**Problem to solve:**
Within the entries below, how many lines carry the word "docs"? State the number and stop.

─── Records for processing

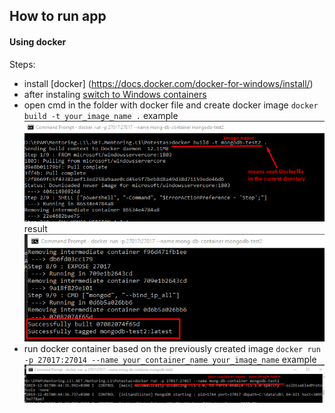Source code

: ## How to run app


#### Using docker

Steps:
- install [docker] (https://docs.docker.com/docker-for-windows/install/)
- after instaling [switch to Windows containers](https://docs.docker.com/docker-for-windows/#docker-settings-dialog)
- open cmd in the folder with docker file and create docker image ```docker build -t your_image_name .```
example   
![alt-текст](https://github.com/ChristinaGolovach/.NET.Mentoring.L1/blob/module_6/Potestas/docker1.png) 
result
![alt-текст](https://github.com/ChristinaGolovach/.NET.Mentoring.L1/blob/module_6/Potestas/docker2.png) 
- run docker container based on the previously created image ```docker run -p 27017:27014 --name your_container_name your_image_name```
example
![alt-текст](https://github.com/ChristinaGolovach/.NET.Mentoring.L1/blob/module_6/Potestas/docker3.png) 
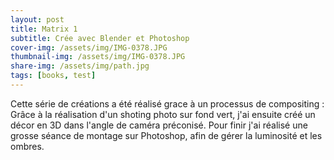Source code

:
 ```yaml
---
layout: post
title: Matrix 1
subtitle: Crée avec Blender et Photoshop
cover-img: /assets/img/IMG-0378.JPG
thumbnail-img: /assets/img/IMG-0378.JPG
share-img: /assets/img/path.jpg
tags: [books, test]
---
```


Cette série de créations a été réalisé grace à un processus de compositing : Grâce à la réalisation d'un shoting photo sur fond vert, j'ai ensuite créé un décor en 3D dans l'angle de caméra préconisé. Pour finir j'ai réalisé une grosse séance de montage sur Photoshop, afin de gérer la luminosité et les ombres.
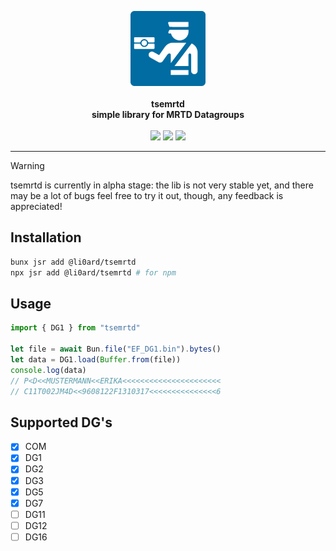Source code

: <p align="center">
    <a href="https://github.com/li0ard/tsemrtd/">
        <img src="https://raw.githubusercontent.com/li0ard/tsemrtd/main/.github/logo.svg" alt="tsemrtd logo" title="tsemrtd" width="120" /><br>
    </a><br>
    <b>tsemrtd</b><br>
    <b>simple library for MRTD Datagroups</b>
    <br><br>
    <img src="https://github.com/li0ard/tsemrtd/actions/workflows/test.yml/badge.svg" />
    <img src="https://jsr.io/badges/@li0ard/tsemrtd" />
    <img src="https://img.shields.io/badge/-alpha-34D058" />
    <br>
    <hr>
</p>

> [!WARNING]
> tsemrtd is currently in alpha stage: the lib is not very stable yet, and there may be a lot of bugs
> feel free to try it out, though, any feedback is appreciated!

## Installation

```bash
bunx jsr add @li0ard/tsemrtd
npx jsr add @li0ard/tsemrtd # for npm
```

## Usage

```ts
import { DG1 } from "tsemrtd"

let file = await Bun.file("EF_DG1.bin").bytes()
let data = DG1.load(Buffer.from(file))
console.log(data)
// P<D<<MUSTERMANN<<ERIKA<<<<<<<<<<<<<<<<<<<<<<
// C11T002JM4D<<9608122F1310317<<<<<<<<<<<<<<<6
```

## Supported DG's

- [x] COM
- [x] DG1
- [x] DG2
- [x] DG3
- [x] DG5
- [x] DG7
- [ ] DG11
- [ ] DG12
- [ ] DG16
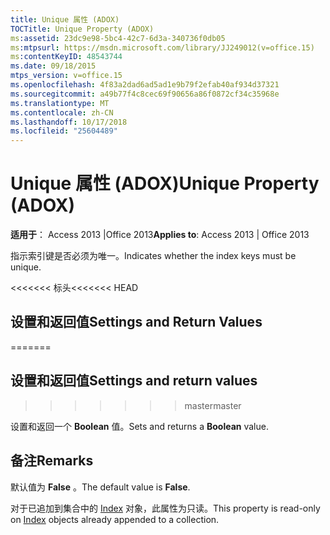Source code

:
 ```yaml
---
title: Unique 属性 (ADOX)
TOCTitle: Unique Property (ADOX)
ms:assetid: 23dc9e98-5bc4-42c7-6d3a-340736f0db05
ms:mtpsurl: https://msdn.microsoft.com/library/JJ249012(v=office.15)
ms:contentKeyID: 48543744
ms.date: 09/18/2015
mtps_version: v=office.15
ms.openlocfilehash: 4f83a2dad6ad5ad1e9b79f2efab40af934d37321
ms.sourcegitcommit: a49b77f4c8cec69f90656a86f0872cf34c35968e
ms.translationtype: MT
ms.contentlocale: zh-CN
ms.lasthandoff: 10/17/2018
ms.locfileid: "25604489"
---
```

# <a name="unique-property-adox"></a><span data-ttu-id="fda5b-102">Unique 属性 (ADOX)</span><span class="sxs-lookup"><span data-stu-id="fda5b-102">Unique Property (ADOX)</span></span>


<span data-ttu-id="fda5b-103">**适用于**： Access 2013 |Office 2013</span><span class="sxs-lookup"><span data-stu-id="fda5b-103">**Applies to**: Access 2013 | Office 2013</span></span>

<span data-ttu-id="fda5b-104">指示索引键是否必须为唯一。</span><span class="sxs-lookup"><span data-stu-id="fda5b-104">Indicates whether the index keys must be unique.</span></span>

<span data-ttu-id="fda5b-105"><<<<<<< 标头</span><span class="sxs-lookup"><span data-stu-id="fda5b-105"><<<<<<< HEAD</span></span>
## <a name="settings-and-return-values"></a><span data-ttu-id="fda5b-106">设置和返回值</span><span class="sxs-lookup"><span data-stu-id="fda5b-106">Settings and Return Values</span></span>
=======
## <a name="settings-and-return-values"></a><span data-ttu-id="fda5b-107">设置和返回值</span><span class="sxs-lookup"><span data-stu-id="fda5b-107">Settings and return values</span></span>
>>>>>>> <span data-ttu-id="fda5b-108">master</span><span class="sxs-lookup"><span data-stu-id="fda5b-108">master</span></span>

<span data-ttu-id="fda5b-109">设置和返回一个 **Boolean** 值。</span><span class="sxs-lookup"><span data-stu-id="fda5b-109">Sets and returns a **Boolean** value.</span></span>

## <a name="remarks"></a><span data-ttu-id="fda5b-110">备注</span><span class="sxs-lookup"><span data-stu-id="fda5b-110">Remarks</span></span>

<span data-ttu-id="fda5b-111">默认值为 **False** 。</span><span class="sxs-lookup"><span data-stu-id="fda5b-111">The default value is **False**.</span></span>

<span data-ttu-id="fda5b-112">对于已追加到集合中的 [Index](index-object-adox.md) 对象，此属性为只读。</span><span class="sxs-lookup"><span data-stu-id="fda5b-112">This property is read-only on [Index](index-object-adox.md) objects already appended to a collection.</span></span>

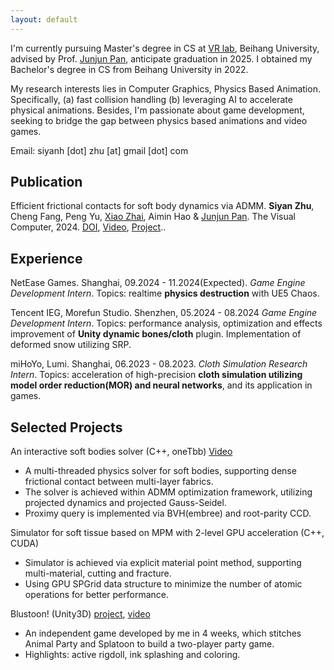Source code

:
 ```yaml
---
layout: default
---
```


I'm currently pursuing Master's degree in CS at [VR lab](https://vrlab.buaa.edu.cn/), Beihang University, advised by Prof. [Junjun Pan](https://shi.buaa.edu.cn/junjun_pan), anticipate graduation in 2025. I obtained my Bachelor's degree in CS from Beihang University in 2022.

My research interests lies in Computer Graphics, Physics Based Animation. Specifically, (a) fast collision handling (b) leveraging AI to accelerate physical animations. 
Besides, I'm passionate about game development, seeking to bridge the gap between physics based animations and video games.

Email: siyanh [dot] zhu [at] gmail [dot] com

## Publication


Efficient frictional contacts for soft body dynamics via ADMM. **Siyan Zhu**, Cheng Fang, Peng Yu, [Xiao Zhai](https://zhai-xiao.github.io/), Aimin Hao & [Junjun Pan](https://shi.buaa.edu.cn/junjun_pan). The Visual Computer, 2024. 
[DOI](https://doi.org/10.1007/s00371-024-03438-8), [Video](https://www.youtube.com/watch?v=rUBcgffdxtQ), [Project](https://github.com/OkifuZ/admm-elasticity-contact-solver)..


## Experience

NetEase Games. Shanghai, 09.2024 - 11.2024(Expected). 
  *Game Engine Development Intern*. 
  Topics: realtime **physics destruction** with UE5 Chaos. 

Tencent IEG, Morefun Studio. Shenzhen, 05.2024 - 08.2024
  *Game Engine Development Intern*.
  Topics: performance analysis, optimization and effects improvement of **Unity dynamic bones/cloth** plugin. Implementation of deformed snow utilizing SRP.

miHoYo, Lumi. Shanghai, 06.2023 - 08.2023. 
  *Cloth Simulation Research Intern*.
  Topics: acceleration of high-precision **cloth simulation utilizing model order reduction(MOR) and neural networks**, and its application in games.

## Selected Projects

An interactive soft bodies solver (C++, oneTbb) [Video](https://www.youtube.com/watch?v=rUBcgffdxtQ)
  - A multi-threaded physics solver for soft bodies, supporting dense frictional contact between multi-layer fabrics.
  - The solver is achieved within ADMM optimization framework, utilizing projected dynamics and projected Gauss-Seidel.
  - Proximy query is implemented via BVH(embree) and root-parity CCD.
  

Simulator for soft tissue based on MPM with 2-level GPU acceleration (C++, CUDA)
  - Simulator is achieved via explicit material point method, supporting multi-material, cutting and fracture.
  - Using GPU SPGrid data structure to minimize the number of atomic operations for better performance.
  
Blustoon! (Unity3D) [project](github.com/OkifuZ/blustoon), [video](www.youtube.com/watch?v=5yirauGsRxo)
  - An independent game developed by me in 4 weeks, which stitches Animal Party and Splatoon to build a two-player party game.
  - Highlights: active rigdoll, ink splashing and coloring.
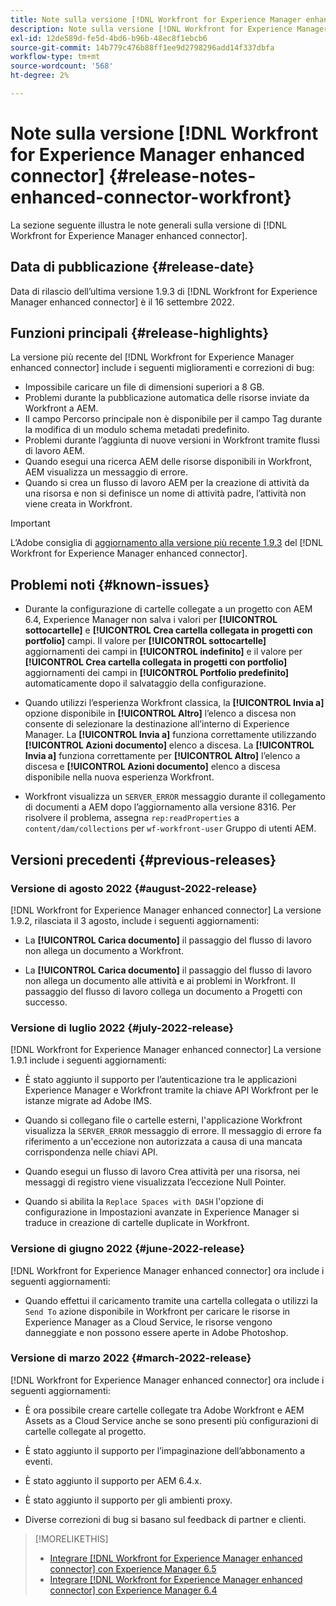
 ```yaml
---
title: Note sulla versione [!DNL Workfront for Experience Manager enhanced connector]
description: Note sulla versione [!DNL Workfront for Experience Manager enhanced connector]
exl-id: 12de589d-fe5d-4bd6-b96b-48ec8f1ebcb6
source-git-commit: 14b779c476b88ff1ee9d2798296add14f337dbfa
workflow-type: tm+mt
source-wordcount: '568'
ht-degree: 2%

---
```


# Note sulla versione [!DNL Workfront for Experience Manager enhanced connector] {#release-notes-enhanced-connector-workfront}

La sezione seguente illustra le note generali sulla versione di [!DNL Workfront for Experience Manager enhanced connector].

## Data di pubblicazione {#release-date}

Data di rilascio dell’ultima versione 1.9.3 di [!DNL Workfront for Experience Manager enhanced connector] è il 16 settembre 2022.

## Funzioni principali {#release-highlights}

La versione più recente del [!DNL Workfront for Experience Manager enhanced connector] include i seguenti miglioramenti e correzioni di bug:

* Impossibile caricare un file di dimensioni superiori a 8 GB.
* Problemi durante la pubblicazione automatica delle risorse inviate da Workfront a AEM.
* Il campo Percorso principale non è disponibile per il campo Tag durante la modifica di un modulo schema metadati predefinito.
* Problemi durante l’aggiunta di nuove versioni in Workfront tramite flussi di lavoro AEM.
* Quando esegui una ricerca AEM delle risorse disponibili in Workfront, AEM visualizza un messaggio di errore.
* Quando si crea un flusso di lavoro AEM per la creazione di attività da una risorsa e non si definisce un nome di attività padre, l’attività non viene creata in Workfront.



>[!IMPORTANT]
>
>L’Adobe consiglia di [aggiornamento alla versione più recente 1.9.3](../assets/update-workfront-enhanced-connector.md) del [!DNL Workfront for Experience Manager enhanced connector].

## Problemi noti {#known-issues}

* Durante la configurazione di cartelle collegate a un progetto con AEM 6.4, Experience Manager non salva i valori per **[!UICONTROL sottocartelle]** e **[!UICONTROL Crea cartella collegata in progetti con portfolio]** campi. Il valore per **[!UICONTROL sottocartelle]** aggiornamenti dei campi in **[!UICONTROL indefinito]** e il valore per **[!UICONTROL Crea cartella collegata in progetti con portfolio]** aggiornamenti dei campi in **[!UICONTROL Portfolio predefinito]** automaticamente dopo il salvataggio della configurazione.

* Quando utilizzi l’esperienza Workfront classica, la **[!UICONTROL Invia a]** opzione disponibile in **[!UICONTROL Altro]** l’elenco a discesa non consente di selezionare la destinazione all’interno di Experience Manager. La **[!UICONTROL Invia a]** funziona correttamente utilizzando **[!UICONTROL Azioni documento]** elenco a discesa. La **[!UICONTROL Invia a]** funziona correttamente per **[!UICONTROL Altro]** l’elenco a discesa e **[!UICONTROL Azioni documento]** elenco a discesa disponibile nella nuova esperienza Workfront.

* Workfront visualizza un `SERVER_ERROR` messaggio durante il collegamento di documenti a AEM dopo l’aggiornamento alla versione 8316. Per risolvere il problema, assegna `rep:readProperties` a `content/dam/collections` per `wf-workfront-user` Gruppo di utenti AEM.

## Versioni precedenti {#previous-releases}

### Versione di agosto 2022 {#august-2022-release}

[!DNL Workfront for Experience Manager enhanced connector] La versione 1.9.2, rilasciata il 3 agosto, include i seguenti aggiornamenti:

* La **[!UICONTROL Carica documento]** il passaggio del flusso di lavoro non allega un documento a Workfront.

* La **[!UICONTROL Carica documento]** il passaggio del flusso di lavoro non allega un documento alle attività e ai problemi in Workfront. Il passaggio del flusso di lavoro collega un documento a Progetti con successo.

### Versione di luglio 2022 {#july-2022-release}

[!DNL Workfront for Experience Manager enhanced connector] La versione 1.9.1 include i seguenti aggiornamenti:

* È stato aggiunto il supporto per l’autenticazione tra le applicazioni Experience Manager e Workfront tramite la chiave API Workfront per le istanze migrate ad Adobe IMS.

* Quando si collegano file o cartelle esterni, l&#39;applicazione Workfront visualizza la `SERVER_ERROR` messaggio di errore. Il messaggio di errore fa riferimento a un&#39;eccezione non autorizzata a causa di una mancata corrispondenza nelle chiavi API.

* Quando esegui un flusso di lavoro Crea attività per una risorsa, nei messaggi di registro viene visualizzata l’eccezione Null Pointer.

* Quando si abilita la `Replace Spaces with DASH` l&#39;opzione di configurazione in Impostazioni avanzate in Experience Manager si traduce in creazione di cartelle duplicate in Workfront.

### Versione di giugno 2022 {#june-2022-release}

[!DNL Workfront for Experience Manager enhanced connector] ora include i seguenti aggiornamenti:

* Quando effettui il caricamento tramite una cartella collegata o utilizzi la `Send To` azione disponibile in Workfront per caricare le risorse in Experience Manager as a Cloud Service, le risorse vengono danneggiate e non possono essere aperte in Adobe Photoshop.

### Versione di marzo 2022 {#march-2022-release}

[!DNL Workfront for Experience Manager enhanced connector] ora include i seguenti aggiornamenti:

* È ora possibile creare cartelle collegate tra Adobe Workfront e AEM Assets as a Cloud Service anche se sono presenti più configurazioni di cartelle collegate al progetto.

* È stato aggiunto il supporto per l’impaginazione dell’abbonamento a eventi.

* È stato aggiunto il supporto per AEM 6.4.x.

* È stato aggiunto il supporto per gli ambienti proxy.

* Diverse correzioni di bug si basano sul feedback di partner e clienti.

>[!MORELIKETHIS]
>
>* [Integrare [!DNL Workfront for Experience Manager enhanced connector] con Experience Manager 6.5](https://experienceleague.adobe.com/docs/experience-manager-65/assets/integrations/workfront-integrations.html?lang=en)
>* [Integrare [!DNL Workfront for Experience Manager enhanced connector] con Experience Manager 6.4](https://experienceleague.adobe.com/docs/experience-manager-64/assets/integrations/workfront-integrations.html?lang=en)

──────

**Worked solution:**
4